Владимир Транзе (второй брат по старшинству), гардемарин выпускного курса, погиб не в море… В январе 1904 года император Николай II посетил Морское училище по случаю начала Русско-японской войны и произвел досрочное производство старшекурсников в офицеры.
* * *РУКОЮ ОЧЕВИДЦА. «В швейцарской, — писал в книге “Моряки” контр-адмирал Т.К. Граф, — мы обступили государя и государыню и стали умолять всех нас сейчас же отправить в Порт-Артур на эскадру. На это государь возразил, что кто же тогда будет служить на кораблях в Балтийском и Черном морях. Но все же, так как по положению десять первых могли выбирать вакансии сами, государь разрешил отправить их в Порт-Артур. Остальные были разочарованы, но понимали, что иначе и быть не может. Затем мы стали упрашивать их величества дать нам что-нибудь на память, и, не удержи нас окружающее начальство, мы готовы были разорвать шубу государыни и пальто государя. Все же царские пуговицы, носовые платки и перчатки исчезли в одну секунду, разодранные на куски.
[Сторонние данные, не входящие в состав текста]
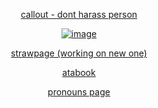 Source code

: <p align="center"><a
href="https://valken.straw.page"

callout - dont harass person


<div align="center">
<img src="https://ik.imagekit.io/zrgresdqq/Untitled1152.png" alt="image" />
</div>

                    
<p align="center"><a
href="https://loganthesquire.straw.page"

strawpage (working on new one)

<p align="center"><a
href="https://labsenct.atabook.org"

atabook

<p align="center"><a
href="https://en.pronouns.page/@labsenct"

pronouns page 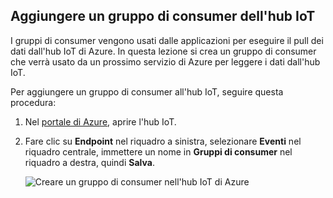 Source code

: ## <a name="add-a-consumer-group-to-your-iot-hub"></a>Aggiungere un gruppo di consumer dell'hub IoT

I gruppi di consumer vengono usati dalle applicazioni per eseguire il pull dei dati dall'hub IoT di Azure. In questa lezione si crea un gruppo di consumer che verrà usato da un prossimo servizio di Azure per leggere i dati dall'hub IoT.

Per aggiungere un gruppo di consumer all'hub IoT, seguire questa procedura:

1. Nel [portale di Azure](https://ms.portal.azure.com/), aprire l'hub IoT.
1. Fare clic su **Endpoint** nel riquadro a sinistra, selezionare **Eventi** nel riquadro centrale, immettere un nome in **Gruppi di consumer** nel riquadro a destra, quindi **Salva**.

   ![Creare un gruppo di consumer nell'hub IoT di Azure](../articles/iot-hub/media/iot-hub-create-consumer-group/1_iot-hub-create-consumer-group-azure.png) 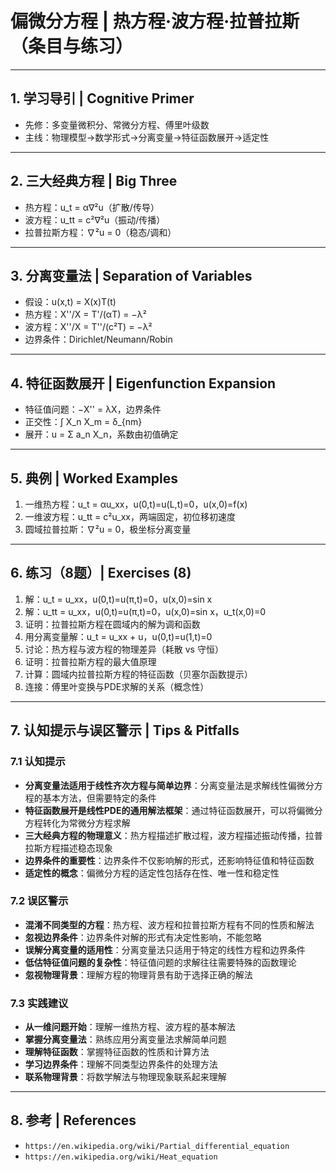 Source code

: # 偏微分方程 | 热方程·波方程·拉普拉斯（条目与练习）

---

## 1. 学习导引 | Cognitive Primer

- 先修：多变量微积分、常微分方程、傅里叶级数
- 主线：物理模型→数学形式→分离变量→特征函数展开→适定性

---

## 2. 三大经典方程 | Big Three

- 热方程：u_t = α∇²u（扩散/传导）
- 波方程：u_tt = c²∇²u（振动/传播）
- 拉普拉斯方程：∇²u = 0（稳态/调和）

---

## 3. 分离变量法 | Separation of Variables

- 假设：u(x,t) = X(x)T(t)
- 热方程：X''/X = T'/(αT) = −λ²
- 波方程：X''/X = T''/(c²T) = −λ²
- 边界条件：Dirichlet/Neumann/Robin

---

## 4. 特征函数展开 | Eigenfunction Expansion

- 特征值问题：−X'' = λX，边界条件
- 正交性：∫ X_n X_m = δ_{nm}
- 展开：u = Σ a_n X_n，系数由初值确定

---

## 5. 典例 | Worked Examples

1) 一维热方程：u_t = αu_xx，u(0,t)=u(L,t)=0，u(x,0)=f(x)
2) 一维波方程：u_tt = c²u_xx，两端固定，初位移初速度
3) 圆域拉普拉斯：∇²u = 0，极坐标分离变量

---

## 6. 练习（8题）| Exercises (8)

1) 解：u_t = u_xx，u(0,t)=u(π,t)=0，u(x,0)=sin x
2) 解：u_tt = u_xx，u(0,t)=u(π,t)=0，u(x,0)=sin x，u_t(x,0)=0
3) 证明：拉普拉斯方程在圆域内的解为调和函数
4) 用分离变量解：u_t = u_xx + u，u(0,t)=u(1,t)=0
5) 讨论：热方程与波方程的物理差异（耗散 vs 守恒）
6) 证明：拉普拉斯方程的最大值原理
7) 计算：圆域内拉普拉斯方程的特征函数（贝塞尔函数提示）
8) 连接：傅里叶变换与PDE求解的关系（概念性）

---

## 7. 认知提示与误区警示 | Tips & Pitfalls

### 7.1 认知提示

- **分离变量法适用于线性齐次方程与简单边界**：分离变量法是求解线性偏微分方程的基本方法，但需要特定的条件
- **特征函数展开是线性PDE的通用解法框架**：通过特征函数展开，可以将偏微分方程转化为常微分方程求解
- **三大经典方程的物理意义**：热方程描述扩散过程，波方程描述振动传播，拉普拉斯方程描述稳态现象
- **边界条件的重要性**：边界条件不仅影响解的形式，还影响特征值和特征函数
- **适定性的概念**：偏微分方程的适定性包括存在性、唯一性和稳定性

### 7.2 误区警示

- **混淆不同类型的方程**：热方程、波方程和拉普拉斯方程有不同的性质和解法
- **忽视边界条件**：边界条件对解的形式有决定性影响，不能忽略
- **误解分离变量的适用性**：分离变量法只适用于特定的线性方程和边界条件
- **低估特征值问题的复杂性**：特征值问题的求解往往需要特殊的函数理论
- **忽视物理背景**：理解方程的物理背景有助于选择正确的解法

### 7.3 实践建议

- **从一维问题开始**：理解一维热方程、波方程的基本解法
- **掌握分离变量法**：熟练应用分离变量法求解简单问题
- **理解特征函数**：掌握特征函数的性质和计算方法
- **学习边界条件**：理解不同类型边界条件的处理方法
- **联系物理背景**：将数学解法与物理现象联系起来理解

---

## 8. 参考 | References

- `https://en.wikipedia.org/wiki/Partial_differential_equation`
- `https://en.wikipedia.org/wiki/Heat_equation`
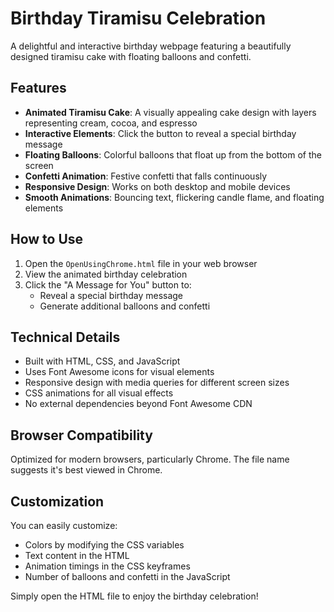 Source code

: # Birthday Tiramisu Celebration

A delightful and interactive birthday webpage featuring a beautifully designed tiramisu cake with floating balloons and confetti.

## Features

- **Animated Tiramisu Cake**: A visually appealing cake design with layers representing cream, cocoa, and espresso
- **Interactive Elements**: Click the button to reveal a special birthday message
- **Floating Balloons**: Colorful balloons that float up from the bottom of the screen
- **Confetti Animation**: Festive confetti that falls continuously
- **Responsive Design**: Works on both desktop and mobile devices
- **Smooth Animations**: Bouncing text, flickering candle flame, and floating elements

## How to Use

1. Open the `OpenUsingChrome.html` file in your web browser
2. View the animated birthday celebration
3. Click the "A Message for You" button to:
   - Reveal a special birthday message
   - Generate additional balloons and confetti

## Technical Details

- Built with HTML, CSS, and JavaScript
- Uses Font Awesome icons for visual elements
- Responsive design with media queries for different screen sizes
- CSS animations for all visual effects
- No external dependencies beyond Font Awesome CDN

## Browser Compatibility

Optimized for modern browsers, particularly Chrome. The file name suggests it's best viewed in Chrome.

## Customization

You can easily customize:
- Colors by modifying the CSS variables
- Text content in the HTML
- Animation timings in the CSS keyframes
- Number of balloons and confetti in the JavaScript

Simply open the HTML file to enjoy the birthday celebration!
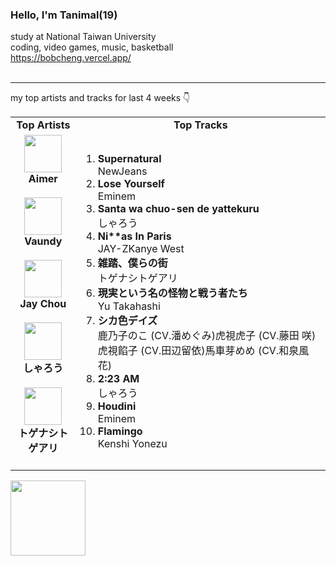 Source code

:### Hello, I'm Tanimal(19)
study at National Taiwan University  
coding, video games, music, basketball  
https://bobcheng.vercel.app/  
<br>

---

my top artists and tracks for last 4 weeks 👇
<table>
  <tr>
    <td align="center"><strong>Top Artists</strong></td>
    <td align="center"><strong>Top Tracks</strong></td>
  </tr>
  <tr>
    <td align="center" id="top-artist"><div><img width='60px' src='https://i.scdn.co/image/ab6761610000e5eb23241889efb57a4ce8338932'><br><strong>Aimer</strong></div><br>
<div><img width='60px' src='https://i.scdn.co/image/ab6761610000e5ebb6e409f6c3d8b08a2f52072e'><br><strong>Vaundy</strong></div><br>
<div><img width='60px' src='https://i.scdn.co/image/ab6761610000e5eb02b3aa55ba238b2ceafb09da'><br><strong>Jay Chou</strong></div><br>
<div><img width='60px' src='https://i.scdn.co/image/ab6761610000e5eb5e37b7151b124c164a15d4db'><br><strong>しゃろう</strong></div><br>
<div><img width='60px' src='https://i.scdn.co/image/ab6761610000e5eb2930d7665b52f1060bbe592f'><br><strong>トゲナシトゲアリ</strong></div><br>
</td>
   <td id="top-track"><ol>
<li><div><strong>Supernatural</strong></div>
<div>NewJeans</div></li>
<li><div><strong>Lose Yourself</strong></div>
<div>Eminem</div></li>
<li><div><strong>Santa wa chuo-sen de yattekuru</strong></div>
<div>しゃろう</div></li>
<li><div><strong>Ni**as In Paris</strong></div>
<div>JAY-ZKanye West</div></li>
<li><div><strong>雑踏、僕らの街</strong></div>
<div>トゲナシトゲアリ</div></li>
<li><div><strong>現実という名の怪物と戦う者たち</strong></div>
<div>Yu Takahashi</div></li>
<li><div><strong>シカ色デイズ</strong></div>
<div>鹿乃子のこ (CV.潘めぐみ)虎視虎子 (CV.藤田 咲)虎視餡子 (CV.田辺留依)馬車芽めめ (CV.和泉風花)</div></li>
<li><div><strong>2:23 AM</strong></div>
<div>しゃろう</div></li>
<li><div><strong>Houdini</strong></div>
<div>Eminem</div></li>
<li><div><strong>Flamingo</strong></div>
<div>Kenshi Yonezu</div></li>
</ol></td>
  </tr>
</table>
<a href="https://open.spotify.com/">
  <img width="120px" src="https://github.com/Tanimal19/Tanimal19/blob/bf0a3a19f66ada166be4661cd923271218886fa4/icon/Spotify_Logo_CMYK_Green.png">
</a>

<!---
Tanimal19/Tanimal19 is a ✨ special ✨ repository because its `README.md` (this file) appears on your GitHub profile.
You can click the Preview link to take a look at your changes.
--->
Наконец их величества сдались и, еще раз попрощавшись со всеми, стали выходить. Мы бросились за ними и облепили карету. Несколько человек взобрались даже наверх и к кучеру на козлы, но их оттуда согнали.
Мороз был около 10 градусов, а мы выскочили без фуражек и в одних голландках. Однако это нам не помешало, когда карета тронулась, с криками “ура” броситься за нею. Как начальство ни останавливало, но порыв был так велик, что, казалось, и сам государь не мог бы воспрепятствовать бежать за ним. И мы неслись все дальше и дальше, не отдавая себе ясного отчета куда. Около Николаевского моста уже стали уставать, но и не думали прекращать проводы. Когда же государь остановил карету и взял к себе ближайших, испугавшись, что они могут простудиться, то остальные гардемарины бросились на извозчиков, а некоторых взяли лица из свиты.
Так мы и продолжали сопровождать царскую карету и все время кричали “ура”. Публика в удивлении останавливалась, но, поняв, в чем дело, тоже кричала и снимала шапки. Вид получался совершенно необычайный, и, наверное, полиция была очень смущена и не знала, что и предпринять.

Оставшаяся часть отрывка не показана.